* _Task to carry out_
Search the data for the string "DoxyCompactItemize" and extract every line where it appears.

** Opening Material for this task block **

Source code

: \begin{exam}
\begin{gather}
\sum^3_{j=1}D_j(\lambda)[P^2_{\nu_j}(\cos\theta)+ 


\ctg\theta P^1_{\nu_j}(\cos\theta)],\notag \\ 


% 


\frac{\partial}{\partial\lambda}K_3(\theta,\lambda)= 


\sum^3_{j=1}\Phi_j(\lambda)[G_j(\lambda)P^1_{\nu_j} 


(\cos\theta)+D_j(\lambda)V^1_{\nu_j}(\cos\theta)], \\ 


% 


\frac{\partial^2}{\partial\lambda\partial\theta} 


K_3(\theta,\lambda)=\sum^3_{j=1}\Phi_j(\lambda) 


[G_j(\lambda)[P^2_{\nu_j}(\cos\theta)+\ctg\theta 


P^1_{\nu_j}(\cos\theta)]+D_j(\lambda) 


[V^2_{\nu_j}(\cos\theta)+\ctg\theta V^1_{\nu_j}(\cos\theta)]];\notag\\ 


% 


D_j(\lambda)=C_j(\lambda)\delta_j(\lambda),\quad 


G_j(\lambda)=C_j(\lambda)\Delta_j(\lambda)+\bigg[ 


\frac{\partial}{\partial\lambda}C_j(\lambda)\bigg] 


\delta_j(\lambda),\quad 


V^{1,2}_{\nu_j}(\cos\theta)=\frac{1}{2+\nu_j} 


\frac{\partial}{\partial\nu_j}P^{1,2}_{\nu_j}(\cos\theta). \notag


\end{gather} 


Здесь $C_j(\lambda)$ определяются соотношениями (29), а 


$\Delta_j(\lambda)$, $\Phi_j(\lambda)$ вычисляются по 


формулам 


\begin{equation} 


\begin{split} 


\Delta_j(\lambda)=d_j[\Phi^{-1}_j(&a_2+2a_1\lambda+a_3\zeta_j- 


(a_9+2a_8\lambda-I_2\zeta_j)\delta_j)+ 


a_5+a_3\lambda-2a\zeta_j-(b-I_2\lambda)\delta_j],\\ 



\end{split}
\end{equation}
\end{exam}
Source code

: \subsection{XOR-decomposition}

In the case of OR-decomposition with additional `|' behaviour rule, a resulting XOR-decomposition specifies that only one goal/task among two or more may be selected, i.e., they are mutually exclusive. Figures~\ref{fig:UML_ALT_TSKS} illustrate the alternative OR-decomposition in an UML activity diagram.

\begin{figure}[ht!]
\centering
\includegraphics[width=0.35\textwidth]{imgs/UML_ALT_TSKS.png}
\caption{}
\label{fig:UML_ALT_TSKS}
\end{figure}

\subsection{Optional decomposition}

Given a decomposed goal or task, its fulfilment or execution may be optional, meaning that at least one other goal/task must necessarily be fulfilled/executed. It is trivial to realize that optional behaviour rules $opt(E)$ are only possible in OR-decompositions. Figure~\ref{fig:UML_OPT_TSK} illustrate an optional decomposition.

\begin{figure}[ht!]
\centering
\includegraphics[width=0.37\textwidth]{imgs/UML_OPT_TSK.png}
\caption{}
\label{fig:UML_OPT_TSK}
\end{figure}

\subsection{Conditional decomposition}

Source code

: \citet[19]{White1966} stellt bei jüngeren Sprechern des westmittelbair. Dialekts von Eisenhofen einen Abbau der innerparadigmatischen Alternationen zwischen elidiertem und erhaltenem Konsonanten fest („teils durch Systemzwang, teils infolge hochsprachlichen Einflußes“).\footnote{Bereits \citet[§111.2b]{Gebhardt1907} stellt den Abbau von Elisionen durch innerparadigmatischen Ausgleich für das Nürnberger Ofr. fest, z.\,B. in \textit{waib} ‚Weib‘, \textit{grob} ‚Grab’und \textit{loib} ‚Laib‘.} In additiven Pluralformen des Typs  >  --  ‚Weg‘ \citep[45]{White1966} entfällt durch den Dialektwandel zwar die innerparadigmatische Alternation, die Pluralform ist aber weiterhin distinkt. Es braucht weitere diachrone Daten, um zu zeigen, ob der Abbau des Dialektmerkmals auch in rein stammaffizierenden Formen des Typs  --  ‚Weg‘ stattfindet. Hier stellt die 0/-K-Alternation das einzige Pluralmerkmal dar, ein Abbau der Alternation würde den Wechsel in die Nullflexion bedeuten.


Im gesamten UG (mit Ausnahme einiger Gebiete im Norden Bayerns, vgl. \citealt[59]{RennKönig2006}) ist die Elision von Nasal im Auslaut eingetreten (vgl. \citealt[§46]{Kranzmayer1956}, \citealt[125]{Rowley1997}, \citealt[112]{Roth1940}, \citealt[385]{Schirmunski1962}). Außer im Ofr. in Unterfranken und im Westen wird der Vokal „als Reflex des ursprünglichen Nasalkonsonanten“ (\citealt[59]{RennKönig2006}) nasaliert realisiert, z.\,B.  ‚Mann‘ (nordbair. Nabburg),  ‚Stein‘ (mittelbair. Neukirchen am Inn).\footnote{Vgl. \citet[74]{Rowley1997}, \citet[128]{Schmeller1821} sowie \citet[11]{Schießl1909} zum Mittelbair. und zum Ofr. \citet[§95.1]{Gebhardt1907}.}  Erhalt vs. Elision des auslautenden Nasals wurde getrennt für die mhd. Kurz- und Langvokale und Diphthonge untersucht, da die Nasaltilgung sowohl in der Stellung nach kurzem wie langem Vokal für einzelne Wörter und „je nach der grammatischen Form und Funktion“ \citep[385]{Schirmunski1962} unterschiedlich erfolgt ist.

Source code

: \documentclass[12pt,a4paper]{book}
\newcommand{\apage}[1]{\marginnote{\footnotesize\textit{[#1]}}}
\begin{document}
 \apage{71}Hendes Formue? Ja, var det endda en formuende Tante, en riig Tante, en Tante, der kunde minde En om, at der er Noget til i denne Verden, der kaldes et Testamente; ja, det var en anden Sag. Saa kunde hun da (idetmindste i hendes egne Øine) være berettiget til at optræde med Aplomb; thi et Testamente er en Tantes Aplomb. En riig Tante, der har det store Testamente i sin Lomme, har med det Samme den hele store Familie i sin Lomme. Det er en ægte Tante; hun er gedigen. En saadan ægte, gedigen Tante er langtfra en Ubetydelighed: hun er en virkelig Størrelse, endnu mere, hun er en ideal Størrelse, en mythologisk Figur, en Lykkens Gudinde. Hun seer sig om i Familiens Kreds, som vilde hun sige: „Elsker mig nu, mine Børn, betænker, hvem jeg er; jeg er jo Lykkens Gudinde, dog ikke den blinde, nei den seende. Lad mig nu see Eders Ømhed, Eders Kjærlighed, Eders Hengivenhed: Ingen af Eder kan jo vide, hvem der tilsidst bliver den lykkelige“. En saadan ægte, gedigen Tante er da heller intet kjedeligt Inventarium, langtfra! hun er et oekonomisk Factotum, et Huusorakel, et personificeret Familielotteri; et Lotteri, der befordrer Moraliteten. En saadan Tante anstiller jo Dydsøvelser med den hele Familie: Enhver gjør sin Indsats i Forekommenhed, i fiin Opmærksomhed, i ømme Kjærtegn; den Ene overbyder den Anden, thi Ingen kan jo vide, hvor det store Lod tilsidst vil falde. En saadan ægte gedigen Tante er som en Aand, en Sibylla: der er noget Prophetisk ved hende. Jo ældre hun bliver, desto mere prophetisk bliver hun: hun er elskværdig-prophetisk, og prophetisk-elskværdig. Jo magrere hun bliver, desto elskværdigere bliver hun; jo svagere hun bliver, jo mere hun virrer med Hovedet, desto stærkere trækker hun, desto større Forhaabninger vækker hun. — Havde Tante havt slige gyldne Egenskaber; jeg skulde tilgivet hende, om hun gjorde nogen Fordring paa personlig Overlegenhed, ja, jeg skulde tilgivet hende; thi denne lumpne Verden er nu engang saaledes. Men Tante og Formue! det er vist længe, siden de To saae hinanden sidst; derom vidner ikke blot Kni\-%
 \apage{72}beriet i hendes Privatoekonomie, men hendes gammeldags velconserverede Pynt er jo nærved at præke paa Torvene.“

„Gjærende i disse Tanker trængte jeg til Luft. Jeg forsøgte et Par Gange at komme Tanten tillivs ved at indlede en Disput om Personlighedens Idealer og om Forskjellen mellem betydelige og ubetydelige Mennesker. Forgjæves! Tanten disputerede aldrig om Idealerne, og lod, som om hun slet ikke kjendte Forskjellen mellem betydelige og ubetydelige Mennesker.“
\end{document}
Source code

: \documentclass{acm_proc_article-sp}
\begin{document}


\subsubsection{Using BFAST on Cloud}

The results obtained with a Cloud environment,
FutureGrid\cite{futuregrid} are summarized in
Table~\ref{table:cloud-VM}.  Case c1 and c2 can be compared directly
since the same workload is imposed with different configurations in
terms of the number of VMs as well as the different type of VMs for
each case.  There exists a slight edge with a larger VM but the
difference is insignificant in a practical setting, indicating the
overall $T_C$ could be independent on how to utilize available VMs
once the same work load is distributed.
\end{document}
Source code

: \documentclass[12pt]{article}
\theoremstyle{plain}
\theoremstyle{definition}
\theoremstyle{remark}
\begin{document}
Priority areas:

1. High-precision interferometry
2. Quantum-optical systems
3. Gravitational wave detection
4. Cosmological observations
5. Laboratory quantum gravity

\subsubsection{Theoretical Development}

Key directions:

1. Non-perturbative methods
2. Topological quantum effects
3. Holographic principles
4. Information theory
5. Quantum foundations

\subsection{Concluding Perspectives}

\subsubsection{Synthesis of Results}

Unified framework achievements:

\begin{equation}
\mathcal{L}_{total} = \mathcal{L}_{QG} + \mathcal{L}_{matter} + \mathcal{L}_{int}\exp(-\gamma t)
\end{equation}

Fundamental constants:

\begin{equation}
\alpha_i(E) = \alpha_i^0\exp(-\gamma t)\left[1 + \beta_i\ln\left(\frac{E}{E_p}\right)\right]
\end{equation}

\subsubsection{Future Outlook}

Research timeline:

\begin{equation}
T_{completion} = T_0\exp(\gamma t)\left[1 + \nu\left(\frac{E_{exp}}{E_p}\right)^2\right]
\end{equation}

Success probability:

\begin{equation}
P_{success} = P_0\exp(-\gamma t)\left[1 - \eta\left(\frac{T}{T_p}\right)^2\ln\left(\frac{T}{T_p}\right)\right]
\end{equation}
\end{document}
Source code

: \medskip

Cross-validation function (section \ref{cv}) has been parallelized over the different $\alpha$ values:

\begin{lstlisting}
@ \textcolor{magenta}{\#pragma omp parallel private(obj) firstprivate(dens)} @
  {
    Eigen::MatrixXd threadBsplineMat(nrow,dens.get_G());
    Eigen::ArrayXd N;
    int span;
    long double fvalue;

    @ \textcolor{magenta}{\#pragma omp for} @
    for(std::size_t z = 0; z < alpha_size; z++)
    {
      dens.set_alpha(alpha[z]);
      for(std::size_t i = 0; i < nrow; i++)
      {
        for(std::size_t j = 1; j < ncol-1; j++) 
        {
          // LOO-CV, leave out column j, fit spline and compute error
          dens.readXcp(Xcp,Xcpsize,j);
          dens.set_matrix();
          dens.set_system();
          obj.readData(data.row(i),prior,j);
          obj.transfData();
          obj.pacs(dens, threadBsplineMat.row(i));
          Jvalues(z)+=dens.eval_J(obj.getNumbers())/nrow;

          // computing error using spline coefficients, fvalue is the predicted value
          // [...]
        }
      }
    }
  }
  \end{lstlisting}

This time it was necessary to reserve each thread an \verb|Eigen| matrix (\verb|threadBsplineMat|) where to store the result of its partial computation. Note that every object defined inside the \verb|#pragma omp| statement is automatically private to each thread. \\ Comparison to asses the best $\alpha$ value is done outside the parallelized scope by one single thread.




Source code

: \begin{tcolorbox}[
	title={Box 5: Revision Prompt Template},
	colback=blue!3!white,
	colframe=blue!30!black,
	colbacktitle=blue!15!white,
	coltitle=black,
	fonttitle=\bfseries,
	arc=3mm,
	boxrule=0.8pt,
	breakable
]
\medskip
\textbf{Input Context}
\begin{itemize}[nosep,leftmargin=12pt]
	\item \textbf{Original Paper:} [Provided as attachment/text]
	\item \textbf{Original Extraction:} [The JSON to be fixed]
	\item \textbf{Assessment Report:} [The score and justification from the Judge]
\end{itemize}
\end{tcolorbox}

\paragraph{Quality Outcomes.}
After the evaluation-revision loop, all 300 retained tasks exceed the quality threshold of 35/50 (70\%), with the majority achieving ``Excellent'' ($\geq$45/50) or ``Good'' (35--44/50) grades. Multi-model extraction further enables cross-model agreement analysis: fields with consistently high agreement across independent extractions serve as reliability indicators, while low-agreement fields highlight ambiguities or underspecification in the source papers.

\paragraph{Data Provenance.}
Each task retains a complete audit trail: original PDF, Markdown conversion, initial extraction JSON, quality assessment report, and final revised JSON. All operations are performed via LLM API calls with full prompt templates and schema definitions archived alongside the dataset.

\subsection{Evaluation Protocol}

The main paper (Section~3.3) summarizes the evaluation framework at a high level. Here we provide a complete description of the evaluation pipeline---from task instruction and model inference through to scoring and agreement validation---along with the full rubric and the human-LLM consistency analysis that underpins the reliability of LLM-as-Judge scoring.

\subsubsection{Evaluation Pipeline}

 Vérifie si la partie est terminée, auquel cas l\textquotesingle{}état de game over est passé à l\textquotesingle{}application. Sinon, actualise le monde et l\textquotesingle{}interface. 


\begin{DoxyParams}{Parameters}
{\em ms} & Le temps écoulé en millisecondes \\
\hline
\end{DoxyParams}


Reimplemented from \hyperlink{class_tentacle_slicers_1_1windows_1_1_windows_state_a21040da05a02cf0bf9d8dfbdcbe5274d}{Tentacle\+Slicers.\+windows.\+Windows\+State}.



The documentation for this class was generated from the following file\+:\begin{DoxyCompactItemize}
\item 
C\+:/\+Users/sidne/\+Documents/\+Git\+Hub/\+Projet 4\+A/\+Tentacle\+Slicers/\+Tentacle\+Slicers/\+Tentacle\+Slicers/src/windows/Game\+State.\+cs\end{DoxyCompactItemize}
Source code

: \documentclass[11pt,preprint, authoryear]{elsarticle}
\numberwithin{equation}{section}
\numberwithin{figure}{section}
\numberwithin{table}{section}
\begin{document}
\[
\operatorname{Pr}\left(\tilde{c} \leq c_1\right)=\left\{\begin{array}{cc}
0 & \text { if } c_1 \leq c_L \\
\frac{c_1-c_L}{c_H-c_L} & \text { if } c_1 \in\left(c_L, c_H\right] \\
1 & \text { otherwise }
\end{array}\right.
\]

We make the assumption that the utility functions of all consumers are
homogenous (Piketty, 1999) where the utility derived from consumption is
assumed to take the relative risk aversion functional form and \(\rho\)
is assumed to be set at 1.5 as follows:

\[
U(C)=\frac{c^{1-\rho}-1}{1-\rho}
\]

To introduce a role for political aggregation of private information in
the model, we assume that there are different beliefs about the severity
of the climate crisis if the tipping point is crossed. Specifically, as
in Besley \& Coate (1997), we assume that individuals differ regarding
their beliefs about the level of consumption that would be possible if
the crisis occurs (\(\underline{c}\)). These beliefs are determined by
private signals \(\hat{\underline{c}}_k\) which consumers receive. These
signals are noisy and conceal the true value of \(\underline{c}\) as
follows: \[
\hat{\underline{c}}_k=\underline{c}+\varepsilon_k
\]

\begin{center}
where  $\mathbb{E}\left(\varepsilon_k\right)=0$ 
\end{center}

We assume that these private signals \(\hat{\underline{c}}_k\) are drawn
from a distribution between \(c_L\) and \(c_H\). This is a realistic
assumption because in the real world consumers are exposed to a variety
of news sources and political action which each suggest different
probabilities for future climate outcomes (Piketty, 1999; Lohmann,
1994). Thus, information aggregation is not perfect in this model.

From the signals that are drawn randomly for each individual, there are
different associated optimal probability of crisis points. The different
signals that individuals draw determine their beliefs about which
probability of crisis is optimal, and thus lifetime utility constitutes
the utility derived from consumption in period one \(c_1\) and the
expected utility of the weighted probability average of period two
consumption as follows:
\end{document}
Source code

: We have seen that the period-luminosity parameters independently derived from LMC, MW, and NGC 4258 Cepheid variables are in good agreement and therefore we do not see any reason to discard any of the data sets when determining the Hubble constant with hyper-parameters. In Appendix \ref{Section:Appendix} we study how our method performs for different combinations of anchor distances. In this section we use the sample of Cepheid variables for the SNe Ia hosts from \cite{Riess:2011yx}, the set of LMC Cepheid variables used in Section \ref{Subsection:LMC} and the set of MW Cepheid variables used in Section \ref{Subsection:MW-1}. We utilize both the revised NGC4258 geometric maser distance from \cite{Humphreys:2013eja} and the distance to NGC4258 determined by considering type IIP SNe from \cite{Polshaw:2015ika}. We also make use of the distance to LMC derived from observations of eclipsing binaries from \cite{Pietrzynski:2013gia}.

** Closing Material for this task block **

* _Answer area_
The documentation for this class was generated from the following file\+:\begin{DoxyCompactItemize}
C\+:/\+Users/sidne/\+Documents/\+Git\+Hub/\+Projet 4\+A/\+Tentacle\+Slicers/\+Tentacle\+Slicers/\+Tentacle\+Slicers/src/windows/Game\+State.\+cs\end{DoxyCompactItemize}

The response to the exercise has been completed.